The clip below shows a profile of the whole flight from SPadre‘s feed.

giant.gfycat.com

In the movie, the prototype takes off using a single Raptor rocket engine, translates across the launch site, deploys a set of short landing legs, and touches down on a concrete pad.

Musk later tweeted that Starship’s next set of landing legs “will be ~60% longer” and that a version farther down the line “will be much wider taller” like the legs of a Falcon 9 rocket booster, “but capable of landing on unimproved surfaces auto-leveling” — in other words, optimized to landing on the moon or Mars.

LabPadre, which hosted a live feed of SpaceX’s launch site featuring multiple camera views, also recorded the flight.

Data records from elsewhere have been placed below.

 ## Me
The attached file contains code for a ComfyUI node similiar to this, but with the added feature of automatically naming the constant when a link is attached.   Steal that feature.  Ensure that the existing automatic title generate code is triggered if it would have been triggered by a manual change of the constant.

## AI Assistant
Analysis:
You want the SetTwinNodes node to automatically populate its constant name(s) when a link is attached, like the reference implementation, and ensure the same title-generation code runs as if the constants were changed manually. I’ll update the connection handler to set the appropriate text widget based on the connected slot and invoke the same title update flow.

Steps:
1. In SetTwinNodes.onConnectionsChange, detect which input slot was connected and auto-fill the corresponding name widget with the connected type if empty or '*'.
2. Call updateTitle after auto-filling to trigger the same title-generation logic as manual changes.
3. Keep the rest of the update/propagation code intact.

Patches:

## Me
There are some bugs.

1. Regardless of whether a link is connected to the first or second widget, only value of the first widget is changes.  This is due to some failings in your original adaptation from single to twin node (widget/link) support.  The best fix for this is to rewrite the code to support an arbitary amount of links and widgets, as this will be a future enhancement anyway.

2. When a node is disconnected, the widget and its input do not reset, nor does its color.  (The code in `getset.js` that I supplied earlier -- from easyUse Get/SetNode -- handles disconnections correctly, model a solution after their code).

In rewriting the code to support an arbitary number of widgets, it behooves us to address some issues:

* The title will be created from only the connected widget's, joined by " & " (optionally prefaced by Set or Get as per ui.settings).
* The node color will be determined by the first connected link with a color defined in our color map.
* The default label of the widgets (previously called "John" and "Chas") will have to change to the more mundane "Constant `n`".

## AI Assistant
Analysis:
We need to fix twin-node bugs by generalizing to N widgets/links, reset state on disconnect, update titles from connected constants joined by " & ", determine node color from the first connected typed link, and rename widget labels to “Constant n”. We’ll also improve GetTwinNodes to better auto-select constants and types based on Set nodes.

Below is that YouTube channel’s edited recording of the experimental launch.

SN5 Successfully Hops!!!

www.youtube.com

If Starship and its Super Heavy rocket booster end up being fully reusable, Musk has said, the system may reduce the cost of launching anything to space by about 1,000-fold and enable hypersonic travel around Earth.

But first, SpaceX has to see if its core designs for Starship work. To that end, the company is moving briskly to build, test, and launch prototypes.

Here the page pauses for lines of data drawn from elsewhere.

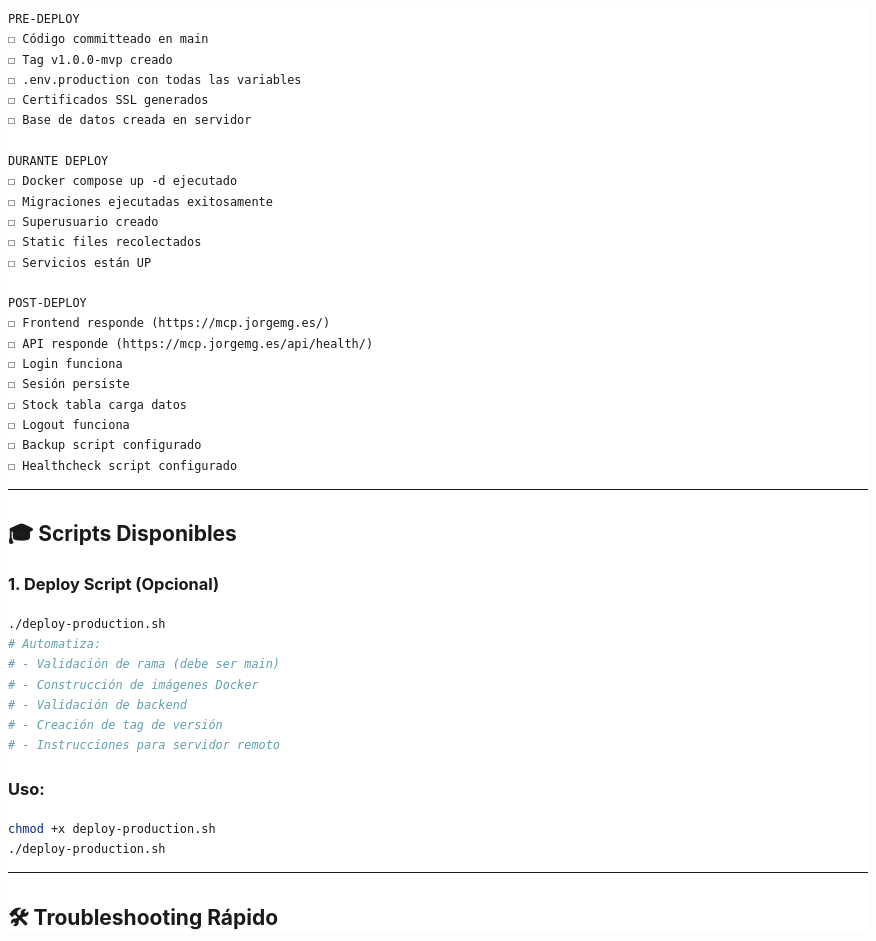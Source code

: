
 ```
PRE-DEPLOY
☐ Código committeado en main
☐ Tag v1.0.0-mvp creado
☐ .env.production con todas las variables
☐ Certificados SSL generados
☐ Base de datos creada en servidor

DURANTE DEPLOY
☐ Docker compose up -d ejecutado
☐ Migraciones ejecutadas exitosamente
☐ Superusuario creado
☐ Static files recolectados
☐ Servicios están UP

POST-DEPLOY
☐ Frontend responde (https://mcp.jorgemg.es/)
☐ API responde (https://mcp.jorgemg.es/api/health/)
☐ Login funciona
☐ Sesión persiste
☐ Stock tabla carga datos
☐ Logout funciona
☐ Backup script configurado
☐ Healthcheck script configurado
```

---

## 🎓 Scripts Disponibles

### 1. Deploy Script (Opcional)

```bash
./deploy-production.sh
# Automatiza:
# - Validación de rama (debe ser main)
# - Construcción de imágenes Docker
# - Validación de backend
# - Creación de tag de versión
# - Instrucciones para servidor remoto
```

### Uso:

```bash
chmod +x deploy-production.sh
./deploy-production.sh
```

---

## 🛠 Troubleshooting Rápido
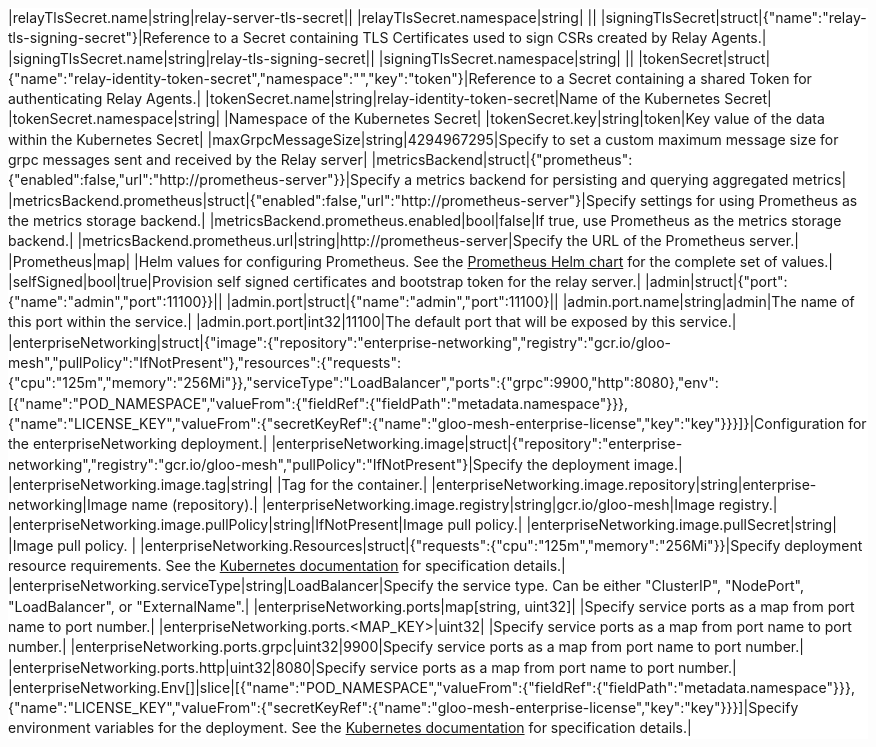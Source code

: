 |relayTlsSecret.name|string|relay-server-tls-secret||
|relayTlsSecret.namespace|string| ||
|signingTlsSecret|struct|{"name":"relay-tls-signing-secret"}|Reference to a Secret containing TLS Certificates used to sign CSRs created by Relay Agents.|
|signingTlsSecret.name|string|relay-tls-signing-secret||
|signingTlsSecret.namespace|string| ||
|tokenSecret|struct|{"name":"relay-identity-token-secret","namespace":"","key":"token"}|Reference to a Secret containing a shared Token for authenticating Relay Agents.|
|tokenSecret.name|string|relay-identity-token-secret|Name of the Kubernetes Secret|
|tokenSecret.namespace|string| |Namespace of the Kubernetes Secret|
|tokenSecret.key|string|token|Key value of the data within the Kubernetes Secret|
|maxGrpcMessageSize|string|4294967295|Specify to set a custom maximum message size for grpc messages sent and received by the Relay server|
|metricsBackend|struct|{"prometheus":{"enabled":false,"url":"http://prometheus-server"}}|Specify a metrics backend for persisting and querying aggregated metrics|
|metricsBackend.prometheus|struct|{"enabled":false,"url":"http://prometheus-server"}|Specify settings for using Prometheus as the metrics storage backend.|
|metricsBackend.prometheus.enabled|bool|false|If true, use Prometheus as the metrics storage backend.|
|metricsBackend.prometheus.url|string|http://prometheus-server|Specify the URL of the Prometheus server.|
|Prometheus|map| |Helm values for configuring Prometheus. See the [Prometheus Helm chart](https://github.com/prometheus-community/helm-charts/blob/main/charts/prometheus/values.yaml) for the complete set of values.|
|selfSigned|bool|true|Provision self signed certificates and bootstrap token for the relay server.|
|admin|struct|{"port":{"name":"admin","port":11100}}||
|admin.port|struct|{"name":"admin","port":11100}||
|admin.port.name|string|admin|The name of this port within the service.|
|admin.port.port|int32|11100|The default port that will be exposed by this service.|
|enterpriseNetworking|struct|{"image":{"repository":"enterprise-networking","registry":"gcr.io/gloo-mesh","pullPolicy":"IfNotPresent"},"resources":{"requests":{"cpu":"125m","memory":"256Mi"}},"serviceType":"LoadBalancer","ports":{"grpc":9900,"http":8080},"env":[{"name":"POD_NAMESPACE","valueFrom":{"fieldRef":{"fieldPath":"metadata.namespace"}}},{"name":"LICENSE_KEY","valueFrom":{"secretKeyRef":{"name":"gloo-mesh-enterprise-license","key":"key"}}}]}|Configuration for the enterpriseNetworking deployment.|
|enterpriseNetworking.image|struct|{"repository":"enterprise-networking","registry":"gcr.io/gloo-mesh","pullPolicy":"IfNotPresent"}|Specify the deployment image.|
|enterpriseNetworking.image.tag|string| |Tag for the container.|
|enterpriseNetworking.image.repository|string|enterprise-networking|Image name (repository).|
|enterpriseNetworking.image.registry|string|gcr.io/gloo-mesh|Image registry.|
|enterpriseNetworking.image.pullPolicy|string|IfNotPresent|Image pull policy.|
|enterpriseNetworking.image.pullSecret|string| |Image pull policy. |
|enterpriseNetworking.Resources|struct|{"requests":{"cpu":"125m","memory":"256Mi"}}|Specify deployment resource requirements. See the [Kubernetes documentation](https://kubernetes.io/docs/reference/generated/kubernetes-api/v1.20/#resourcerequirements-v1-core) for specification details.|
|enterpriseNetworking.serviceType|string|LoadBalancer|Specify the service type. Can be either "ClusterIP", "NodePort", "LoadBalancer", or "ExternalName".|
|enterpriseNetworking.ports|map[string, uint32]| |Specify service ports as a map from port name to port number.|
|enterpriseNetworking.ports.<MAP_KEY>|uint32| |Specify service ports as a map from port name to port number.|
|enterpriseNetworking.ports.grpc|uint32|9900|Specify service ports as a map from port name to port number.|
|enterpriseNetworking.ports.http|uint32|8080|Specify service ports as a map from port name to port number.|
|enterpriseNetworking.Env[]|slice|[{"name":"POD_NAMESPACE","valueFrom":{"fieldRef":{"fieldPath":"metadata.namespace"}}},{"name":"LICENSE_KEY","valueFrom":{"secretKeyRef":{"name":"gloo-mesh-enterprise-license","key":"key"}}}]|Specify environment variables for the deployment. See the [Kubernetes documentation](https://kubernetes.io/docs/reference/generated/kubernetes-api/v1.20/#envvarsource-v1-core) for specification details.|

Monday’s “hop” flight — Musk said ahead of the flight that SpaceX was targeting an altitude of 150 meters (492 feet) — represents the first flight of any full-scale Starship hardware. It’s also a crucial step toward informing future prototypes and, ultimately, launches that fly Starships into orbit around Earth.

SpaceX had hoped to attempt a flight of SN5 on July 27, but Hurricane Hanna damaged a component that had to be fixed, Musk said. A previous notice to airmen, or NOTAM, suggested the company would try to fly SN5 on Sunday — the same day as its attempt to land two NASA astronauts in the Gulf of Mexico — but the launch window came and went. (SpaceX’s Demo -2 was an historic test flight of the company’s Crew Dragon spaceship, a vehicle developed with about .7 billion in NASA funding.)

Prototyping toward Mars

The above photo shows the SN5 prototype from above during a test-firing of its engine on July 30.

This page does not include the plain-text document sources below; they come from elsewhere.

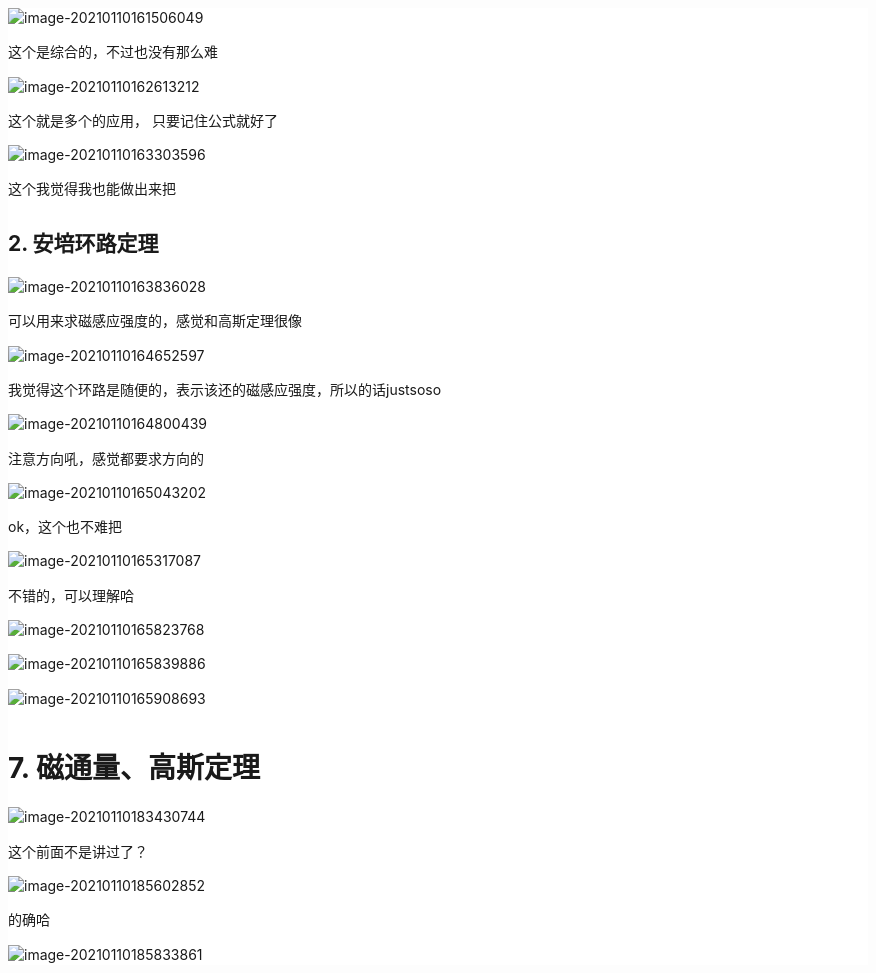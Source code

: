 ![image-20210110161506049](C:\Users\zbr\AppData\Roaming\Typora\typora-user-images\image-20210110161506049.png)

这个是综合的，不过也没有那么难

![image-20210110162613212](C:\Users\zbr\AppData\Roaming\Typora\typora-user-images\image-20210110162613212.png)

这个就是多个的应用， 只要记住公式就好了

![image-20210110163303596](C:\Users\zbr\AppData\Roaming\Typora\typora-user-images\image-20210110163303596.png)

这个我觉得我也能做出来把



## 2. 安培环路定理

![image-20210110163836028](C:\Users\zbr\AppData\Roaming\Typora\typora-user-images\image-20210110163836028.png)

可以用来求磁感应强度的，感觉和高斯定理很像

![image-20210110164652597](C:\Users\zbr\AppData\Roaming\Typora\typora-user-images\image-20210110164652597.png)

我觉得这个环路是随便的，表示该还的磁感应强度，所以的话justsoso

![image-20210110164800439](C:\Users\zbr\AppData\Roaming\Typora\typora-user-images\image-20210110164800439.png)

注意方向吼，感觉都要求方向的

![image-20210110165043202](C:\Users\zbr\AppData\Roaming\Typora\typora-user-images\image-20210110165043202.png)

ok，这个也不难把

![image-20210110165317087](C:\Users\zbr\AppData\Roaming\Typora\typora-user-images\image-20210110165317087.png)

不错的，可以理解哈

![image-20210110165823768](C:\Users\zbr\AppData\Roaming\Typora\typora-user-images\image-20210110165823768.png)

![image-20210110165839886](C:\Users\zbr\AppData\Roaming\Typora\typora-user-images\image-20210110165839886.png)

![image-20210110165908693](C:\Users\zbr\AppData\Roaming\Typora\typora-user-images\image-20210110165908693.png)

# 7. 磁通量、高斯定理

![image-20210110183430744](C:\Users\zbr\AppData\Roaming\Typora\typora-user-images\image-20210110183430744.png)

这个前面不是讲过了？ 

![image-20210110185602852](C:\Users\zbr\AppData\Roaming\Typora\typora-user-images\image-20210110185602852.png)

的确哈

![image-20210110185833861](C:\Users\zbr\AppData\Roaming\Typora\typora-user-images\image-20210110185833861.png)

SN5 is the latest of several full-scale Starship prototypes that SpaceX has built in Texas. The previous versions have either crumpled during tests or, as was the case on May 29, catastrophically exploded.

Each failure has taught SpaceX valuable lessons to inform design and material changes — tweaks that Musk says are already being worked into SN6, SN7, and SN8 prototypes, which are in various stages of assembly within the company’s expanding and bustling work yards in South Texas.

The steel vehicles don’t have wing-like canards or nosecones attached, in case something goes wrong in their earliest phases of testing, so they look more like flying fuel tanks or grain silos than rocket ships.

However, as last year’s test launch of an early Starship prototype called Starhopper showed, the flights of even experimental vehicles (shown above) can impress: On August 27, Starhopper soared to a similar height as SN5, translated across a launch site, and landed on a nearby concrete pad.

thumbs.gfycat.com

SpaceX obtained a launch license from the FAA to send Starship prototypes on a “suborbital trajectory,” meaning the experimental rocket ships could reach dozens of miles above Earth before returning and landing. However, it’s uncertain if SpaceX eventually plans to launch SN5 on such an ambitious flight path after Monday’s “hop.”

The company couldn’t attempt more ambitious flights until late August at the soonest, though. On July 23, SpaceX asked the FCC for permission to communicate with prototypes flying as high as 12.4 miles (20 kilometers) within the next seven months. The earliest date noted on the request, which is still pending, is August 18.

Musk said after the flight of SN5 that the next phase of testing won’t fly prototypes very high, at least initially.

“We’ll do several short hops to smooth out launch process, then go high altitude with body flaps,” he tweeted on Tuesday.

SpaceX is also pursuing a launch license for full-scale, orbital-class Starship-Super Heavy vehicles. Musk hopes Starship will launch a cargo mission to Mars in 2022, send a private crew around the moon in 2023, return NASA astronauts to the lunar surface in 2024, and even begin sending people to Mars the same year.